| What you need to do |
Find all the lines in the entries below that hold the word "This" and copy them.

| Given data |
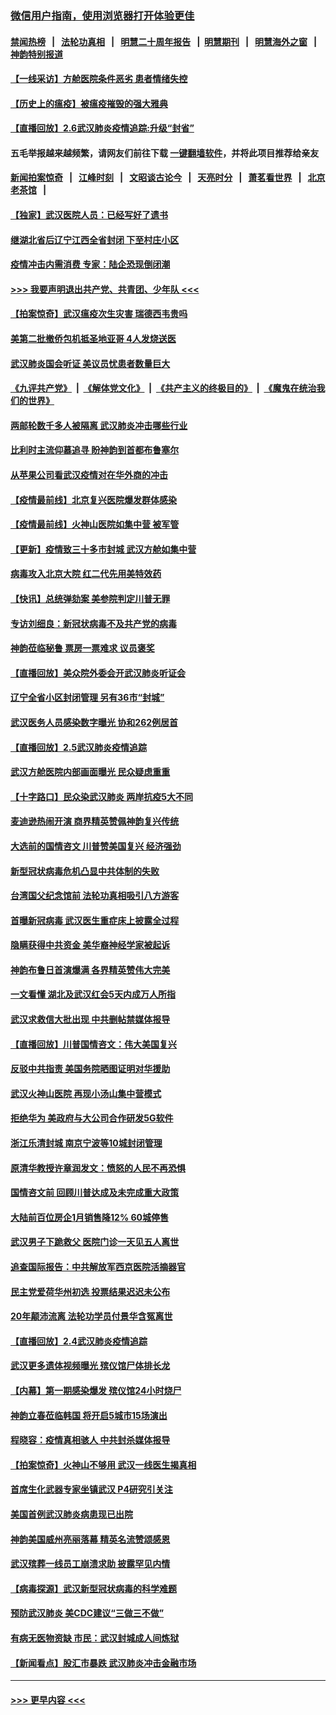 ### [微信用户指南，使用浏览器打开体验更佳](https://github.com/gfw-breaker/banned-news1/blob/master/indexes/wechat-guide.md?t=0)
#### [禁闻热榜](热点新闻.md?t=0)  &nbsp;&nbsp;|&nbsp;&nbsp; [法轮功真相](https://github.com/gfw-breaker/truth/blob/master/README.md?t=0) &nbsp;&nbsp;|&nbsp;&nbsp; [明慧二十周年报告](https://github.com/gfw-breaker/mh-reports/blob/master/README.md?t=0) &nbsp;&nbsp;|&nbsp;&nbsp;[明慧期刊](https://github.com/gfw-breaker/mh-qikan) &nbsp;&nbsp;|&nbsp;&nbsp; [明慧海外之窗](https://github.com/gfw-breaker/mh-news/blob/master/README.md?t=0) &nbsp;&nbsp;|&nbsp;&nbsp; [神韵特别报道](https://github.com/gfw-breaker/mh-news/blob/master/shenyun.md?t=0)
#### [【一线采访】方舱医院条件恶劣 患者情绪失控](../pages/nf4514/n11848910.md?t=02070433) 
#### [【历史上的瘟疫】被瘟疫摧毁的强大雅典](../pages/nf4514/n11849036.md?t=02070433) 
#### [【直播回放】2.6武汉肺炎疫情追踪:升级“封省”](../pages/nf4514/n11848948.md?t=02070433) 
#### 五毛举报越来越频繁，请网友们前往下载 [一键翻墙软件](https://github.com/gfw-breaker/ssr-accounts)，并将此项目推荐给亲友
#### [新闻拍案惊奇](https://github.com/gfw-breaker/banned-news1/blob/master/pages/link4.md) &nbsp;&nbsp;|&nbsp;&nbsp; [江峰时刻](https://github.com/gfw-breaker/banned-news1/blob/master/pages/link4.md) &nbsp;&nbsp;|&nbsp;&nbsp; [文昭谈古论今](https://github.com/gfw-breaker/banned-news1/blob/master/pages/link4.md) &nbsp;&nbsp;|&nbsp;&nbsp; [天亮时分](https://github.com/gfw-breaker/banned-news1/blob/master/pages/link4.md) &nbsp;&nbsp;|&nbsp;&nbsp; [萧茗看世界](https://github.com/gfw-breaker/banned-news1/blob/master/pages/link4.md) &nbsp;&nbsp;|&nbsp;&nbsp; [北京老茶馆](https://github.com/gfw-breaker/banned-news1/blob/master/pages/link4.md) &nbsp;&nbsp;|&nbsp;&nbsp; 
#### [【独家】武汉医院人员：已经写好了遗书](../pages/nf4514/n11848942.md?t=02070433) 
#### [继湖北省后辽宁江西全省封闭 下至村庄小区](../pages/nf4514/n11848814.md?t=02070433) 
#### [疫情冲击内需消费 专家：陆企恐现倒闭潮](../pages/nf4514/n11849265.md?t=02070433) 
#### [>>> 我要声明退出共产党、共青团、少年队 <<<](https://github.com/begood0513/goodnews/blob/master/quit/letter.md) 
#### [【拍案惊奇】武汉瘟疫次生灾害 瑞德西韦贵吗](../pages/nf4514/n11847587.md?t=02070433) 
#### [美第二批撤侨包机抵圣地亚哥 4人发烧送医](../pages/nf4514/n11847923.md?t=02070433) 
#### [武汉肺炎国会听证 美议员忧患者数量巨大](../pages/nf4514/n11844851.md?t=02070433) 
#### [《九评共产党》](https://github.com/begood0513/9ping.md/blob/master/README.md) &nbsp;|&nbsp; [《解体党文化》](../../../../jtdwh.md/blob/master/README.md)  &nbsp;|&nbsp; [《共产主义的终极目的》](../../../../gczydzjmd.md/blob/master/README.md) &nbsp;|&nbsp; [《魔鬼在统治我们的世界》](../../../../mgztzwmdsj.md/blob/master/README.md) 
#### [两邮轮数千多人被隔离 武汉肺炎冲击哪些行业](../pages/nf4514/n11847456.md?t=02070433) 
#### [比利时主流仰慕追寻 盼神韵到首都布鲁塞尔](../pages/nf4514/n11847614.md?t=02070433) 
#### [从苹果公司看武汉疫情对在华外商的冲击](../pages/nf4514/n11847586.md?t=02070433) 
#### [【疫情最前线】北京复兴医院爆发群体感染](../pages/nf4514/n11847626.md?t=02070433) 
#### [【疫情最前线】火神山医院如集中营 被军管](../pages/nf4514/n11847524.md?t=02070433) 
#### [【更新】疫情致三十多市封城 武汉方舱如集中营](../pages/nf4514/n11801312.md?t=02070433) 
#### [病毒攻入北京大院 红二代先用美特效药](../pages/nf4514/n11847427.md?t=02070433) 
#### [【快讯】总统弹劾案 美参院判定川普无罪](../pages/nf4514/n11847316.md?t=02070433) 
#### [专访刘细良：新冠状病毒不及共产党的病毒](../pages/nf4514/n11847164.md?t=02070433) 
#### [神韵莅临秘鲁 票房一票难求 议员褒奖](../pages/nf4514/n11847036.md?t=02070433) 
#### [【直播回放】美众院外委会开武汉肺炎听证会](../pages/nf4514/n11846727.md?t=02070433) 
#### [辽宁全省小区封闭管理 另有36市“封城”](../pages/nf4514/n11846879.md?t=02070433) 
#### [武汉医务人员感染数字曝光 协和262例居首](../pages/nf4514/n11846742.md?t=02070433) 
#### [【直播回放】2.5武汉肺炎疫情追踪](../pages/nf4514/n11846437.md?t=02070433) 
#### [武汉方舱医院内部画面曝光 民众疑虑重重](../pages/nf4514/n11846442.md?t=02070433) 
#### [【十字路口】民众染武汉肺炎 两岸抗疫5大不同](../pages/nf4514/n11845264.md?t=02070433) 
#### [麦迪逊热闹开演 商界精英赞佩神韵复兴传统](../pages/nf4514/n11846113.md?t=02070433) 
#### [大选前的国情咨文 川普赞美国复兴 经济强劲](../pages/nf4514/n11845526.md?t=02070433) 
#### [新型冠状病毒危机凸显中共体制的失败](../pages/nf4514/n11844970.md?t=02070433) 
#### [台湾国父纪念馆前 法轮功真相吸引八方游客](../pages/nf4514/n11843885.md?t=02070433) 
#### [首曝新冠病毒 武汉医生重症床上披露全过程](../pages/nf4514/n11845150.md?t=02070433) 
#### [隐瞒获得中共资金 美华裔神经学家被起诉](../pages/nf4514/n11844879.md?t=02070433) 
#### [神韵布鲁日首演爆满 各界精英赞伟大完美](../pages/nf4514/n11845302.md?t=02070433) 
#### [一文看懂 湖北及武汉红会5天内成万人所指](../pages/nf4514/n11844315.md?t=02070433) 
#### [武汉求救信大批出现 中共删帖禁媒体报导](../pages/nf4514/n11845064.md?t=02070433) 
#### [【直播回放】川普国情咨文：伟大美国复兴](../pages/nf4514/n11842079.md?t=02070433) 
#### [反驳中共指责 美国务院晒图证明对华援助](../pages/nf4514/n11844859.md?t=02070433) 
#### [武汉火神山医院 再现小汤山集中营模式](../pages/nf4514/n11844763.md?t=02070433) 
#### [拒绝华为 美政府与大公司合作研发5G软件](../pages/nf4514/n11844625.md?t=02070433) 
#### [浙江乐清封城 南京宁波等10城封闭管理](../pages/nf4514/n11844464.md?t=02070433) 
#### [原清华教授许章润发文：愤怒的人民不再恐惧](../pages/nf4514/n11844347.md?t=02070433) 
#### [国情咨文前 回顾川普达成及未完成重大政策](../pages/nf4514/n11844581.md?t=02070433) 
#### [大陆前百位房企1月销售降12% 60城停售](../pages/nf4514/n11844398.md?t=02070433) 
#### [武汉男子下跪救父 医院门诊一天见五人离世](../pages/nf4514/n11844073.md?t=02070433) 
#### [追查国际报告：中共解放军西京医院活摘器官](../pages/nf4514/n11838359.md?t=02070433) 
#### [民主党爱荷华州初选 投票结果迟迟未公布](../pages/nf4514/n11844207.md?t=02070433) 
#### [20年颠沛流离 法轮功学员付景华含冤离世](../pages/nf4514/n11841986.md?t=02070433) 
#### [【直播回放】2.4武汉肺炎疫情追踪](../pages/nf4514/n11844032.md?t=02070433) 
#### [武汉更多遗体视频曝光 殡仪馆尸体排长龙](../pages/nf4514/n11844057.md?t=02070433) 
#### [【内幕】第一期感染爆发 殡仪馆24小时烧尸](../pages/nf4514/n11843944.md?t=02070433) 
#### [神韵立春莅临韩国 将开启5城市15场演出](../pages/nf4514/n11843781.md?t=02070433) 
#### [程晓容：疫情真相骇人 中共封杀媒体报导](../pages/nf4514/n11843546.md?t=02070433) 
#### [【拍案惊奇】火神山不够用 武汉一线医生揭真相](../pages/nf4514/n11842682.md?t=02070433) 
#### [首席生化武器专家坐镇武汉 P4研究引关注](../pages/nf4514/n11842412.md?t=02070433) 
#### [美国首例武汉肺炎病患现已出院](../pages/nf4514/n11842740.md?t=02070433) 
#### [神韵美国威州亮丽落幕 精英名流赞颂感恩](../pages/nf4514/n11842912.md?t=02070433) 
#### [武汉殡葬一线员工崩溃求助 披露罕见内情](../pages/nf4514/n11842482.md?t=02070433) 
#### [【病毒探源】武汉新型冠状病毒的科学难题](../pages/nf4514/n11842176.md?t=02070433) 
#### [预防武汉肺炎 美CDC建议“三做三不做”](../pages/nf4514/n11842700.md?t=02070433) 
#### [有病无医物资缺 市民：武汉封城成人间炼狱](../pages/nf4514/n11839878.md?t=02070433) 
#### [【新闻看点】股汇市暴跌 武汉肺炎冲击金融市场](../pages/nf4514/n11842216.md?t=02070433) 

----
#### [ >>> 更早内容 <<< ](../indexes/nf4514-earlier.md)
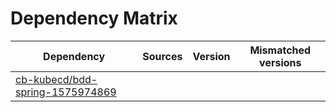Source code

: # Dependency Matrix

Dependency | Sources | Version | Mismatched versions
---------- | ------- | ------- | -------------------
[cb-kubecd/bdd-spring-1575974869](https://github.com/cb-kubecd/bdd-spring-1575974869.git) |  | []() | 
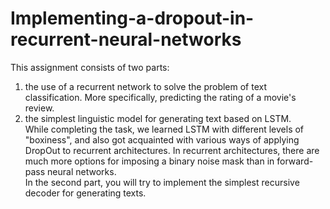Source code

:# Implementing-a-dropout-in-recurrent-neural-networks
This assignment consists of two parts:  
1) the use of a recurrent network to solve the problem of text classification. More specifically, predicting the rating of a movie's review. 
2) the simplest linguistic model for generating text based on LSTM.  
  While completing the task, we learned LSTM with different levels of "boxiness", and also got acquainted with various ways of applying DropOut to recurrent architectures. In recurrent architectures, there are much more options for imposing a binary noise mask than in forward-pass neural networks.  
  In the second part, you will try to implement the simplest recursive decoder for generating texts.
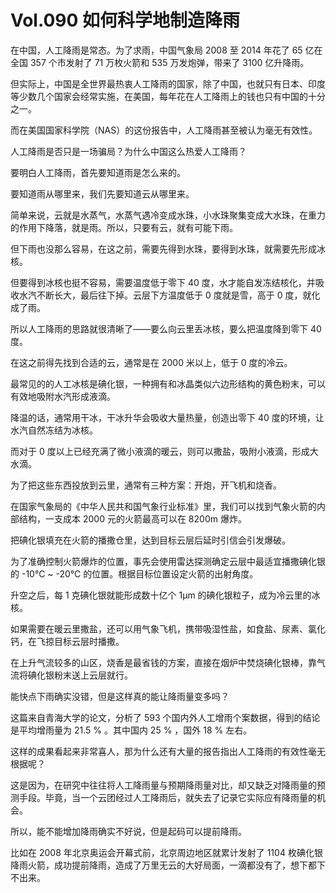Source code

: # Vol.090 如何科学地制造降雨

在中国，人工降雨是常态。为了求雨，中国气象局 2008 至 2014 年花了 65 亿在全国 357 个市发射了 71 万枚火箭和 535 万发炮弹，带来了 3100 亿升降雨。

但实际上，中国是全世界最热衷人工降雨的国家，除了中国，也就只有日本、印度等少数几个国家会经常实施，在美国，每年花在人工降雨上的钱也只有中国的十分之一。

而在美国国家科学院（NAS）的这份报告中，人工降雨甚至被认为毫无有效性。

人工降雨是否只是一场骗局？为什么中国这么热爱人工降雨？

要明白人工降雨，首先要知道雨是怎么来的。

要知道雨从哪里来，我们先要知道云从哪里来。

简单来说，云就是水蒸气，水蒸气遇冷变成水珠，小水珠聚集变成大水珠，在重力的作用下降落，就是雨。所以，只要有云，就有可能下雨。

但下雨也没那么容易，在这之前，需要先得到水珠，要得到水珠，就需要先形成冰核。

但要得到冰核也挺不容易，需要温度低于零下 40 度，水才能自发冻结核化，并吸收水汽不断长大，最后往下掉。云层下方温度低于 0 度就是雪，高于 0 度，就化成了雨。

所以人工降雨的思路就很清晰了——要么向云里丢冰核，要么把温度降到零下 40 度。

在这之前得先找到合适的云，通常是在 2000 米以上，低于 0 度的冷云。

最常见的的人工冰核是碘化银，一种拥有和冰晶类似六边形结构的黄色粉末，可以有效地吸附水汽形成液滴。

降温的话，通常用干冰，干冰升华会吸收大量热量，创造出零下 40 度的环境，让水汽自然冻结为冰核。

而对于 0 度以上已经充满了微小液滴的暖云，则可以撒盐，吸附小液滴，形成大水滴。

为了把这些东西投放到云里，通常有三种方案：开炮，开飞机和烧香。

在国家气象局的《中华人民共和国气象行业标准》里，我们可以找到气象火箭的内部结构，一支成本 2000 元的火箭最高可以在 8200m 爆炸。

把碘化银填充在火箭的播撒仓里，达到目标云层后延时引信会引发爆破。

为了准确控制火箭爆炸的位置，事先会使用雷达探测确定云层中最适宜播撒碘化银的 -10℃ ~ -20℃ 的位置。根据目标位置设定火箭的出射角度。

升空之后，每 1 克碘化银就能形成数十亿个 1µm 的碘化银粒子，成为冷云里的冰核。

如果需要在暖云里撒盐，还可以用气象飞机，携带吸湿性盐，如食盐、尿素、氯化钙，在飞掠目标云层时播撒。

在上升气流较多的山区，烧香是最省钱的方案，直接在烟炉中焚烧碘化银棒，靠气流将碘化银粉末送上云层就行。

能快点下雨确实没错，但是这样真的能让降雨量变多吗？

这篇来自青海大学的论文，分析了 593 个国内外人工增雨个案数据，得到的结论是平均增雨量为 21.5 % 。其中国内 25 % ，国外 18 % 左右。

这样的成果看起来非常喜人，那为什么还有大量的报告指出人工降雨的有效性毫无根据呢？

这是因为，在研究中往往将人工降雨量与预期降雨量对比，却又缺乏对降雨量的预测手段。毕竟，当一个云团经过人工降雨后，就失去了记录它实际应有降雨量的机会。

所以，能不能增加降雨确实不好说，但是起码可以提前降雨。

比如在 2008 年北京奥运会开幕式前，北京周边地区就累计发射了 1104 枚碘化银降雨火箭，成功提前降雨，造成了万里无云的大好局面，一滴都没有了，想下都下不出来。
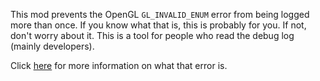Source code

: This mod prevents the OpenGL `GL_INVALID_ENUM` error from being logged more than once. If you know what that is, this is probably for you. If not, don't worry about it. This is a tool for people who read the debug log (mainly developers).

Click [here](https://github.com/AdamRaichu/suppress-OpenGL-1280/wiki) for more information on what that error is.
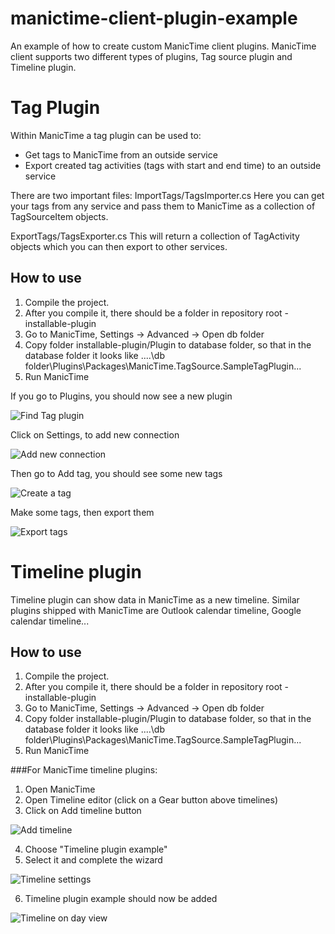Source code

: manictime-client-plugin-example
===============================

An example of how to create custom ManicTime client plugins. ManicTime client supports two different types of plugins, Tag source plugin and Timeline plugin.

Tag Plugin
====================

Within ManicTime a tag plugin can be used to:
- Get tags to ManicTime from an outside service
- Export created tag activities (tags with start and end time) to an outside service

There are two important files:
ImportTags/TagsImporter.cs
Here you can get your tags from any service and pass them to ManicTime as a collection of TagSourceItem objects.

ExportTags/TagsExporter.cs
This will return a collection of TagActivity objects which you can then export to other services.


How to use
----------

1. Compile the project.
2. After you compile it, there should be a folder in repository root - installable-plugin
3. Go to ManicTime, Settings -> Advanced -> Open db folder
4. Copy folder installable-plugin/Plugin to database folder, so that in the database folder it looks like
....\db folder\Plugins\Packages\ManicTime.TagSource.SampleTagPlugin\...
5. Run ManicTime

If you go to Plugins, you should now see a new plugin

![Find Tag plugin](http://manictimecdn.blob.core.windows.net/images/github/tag-plugin-installed.png)

Click on Settings, to add new connection

![Add new connection](http://manictimecdn.blob.core.windows.net/images/github/tag-plugin-settings.png)

Then go to Add tag, you should see some new tags

![Create a tag](http://manictimecdn.blob.core.windows.net/images/github/tag-plugin-imported-tags.png)

Make some tags, then export them

![Export tags](http://manictimecdn.blob.core.windows.net/images/github/tag-plugin-export-tags.png)


Timeline plugin
===============

Timeline plugin can show data in ManicTime as a new timeline. Similar plugins shipped with ManicTime are Outlook calendar timeline, Google calendar timeline...

How to use
----------

1. Compile the project.
2. After you compile it, there should be a folder in repository root - installable-plugin
3. Go to ManicTime, Settings -> Advanced -> Open db folder
4. Copy folder installable-plugin/Plugin to database folder, so that in the database folder it looks like
....\db folder\Plugins\Packages\ManicTime.TagSource.SampleTagPlugin\...
5. Run ManicTime

###For ManicTime timeline plugins:
 1. Open ManicTime
 2. Open Timeline editor (click on a Gear button above timelines)
 3. Click on Add timeline button
 
   ![Add timeline](http://manictimecdn.blob.core.windows.net/images/github/timeline-plugin-add.png)

 4. Choose "Timeline plugin example"
 5. Select it and complete the wizard

   ![Timeline settings](http://manictimecdn.blob.core.windows.net/images/github/timeline-plugin-settings.png)

 6. Timeline plugin example should now be added

   ![Timeline on day view](http://manictimecdn.blob.core.windows.net/images/github/timeline-plugin-day-view.png)
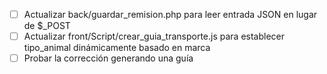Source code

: - [ ] Actualizar back/guardar_remision.php para leer entrada JSON en lugar de $_POST
- [ ] Actualizar front/Script/crear_guia_transporte.js para establecer tipo_animal dinámicamente basado en marca
- [ ] Probar la corrección generando una guía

| Expected answer |
This assignment consists of two parts:  
: This mod prevents the OpenGL `GL_INVALID_ENUM` error from being logged more than once. If you know what that is, this is probably for you. If not, don't worry about it. This is a tool for people who read the debug log (mainly developers).
This will return a collection of TagActivity objects which you can then export to other services.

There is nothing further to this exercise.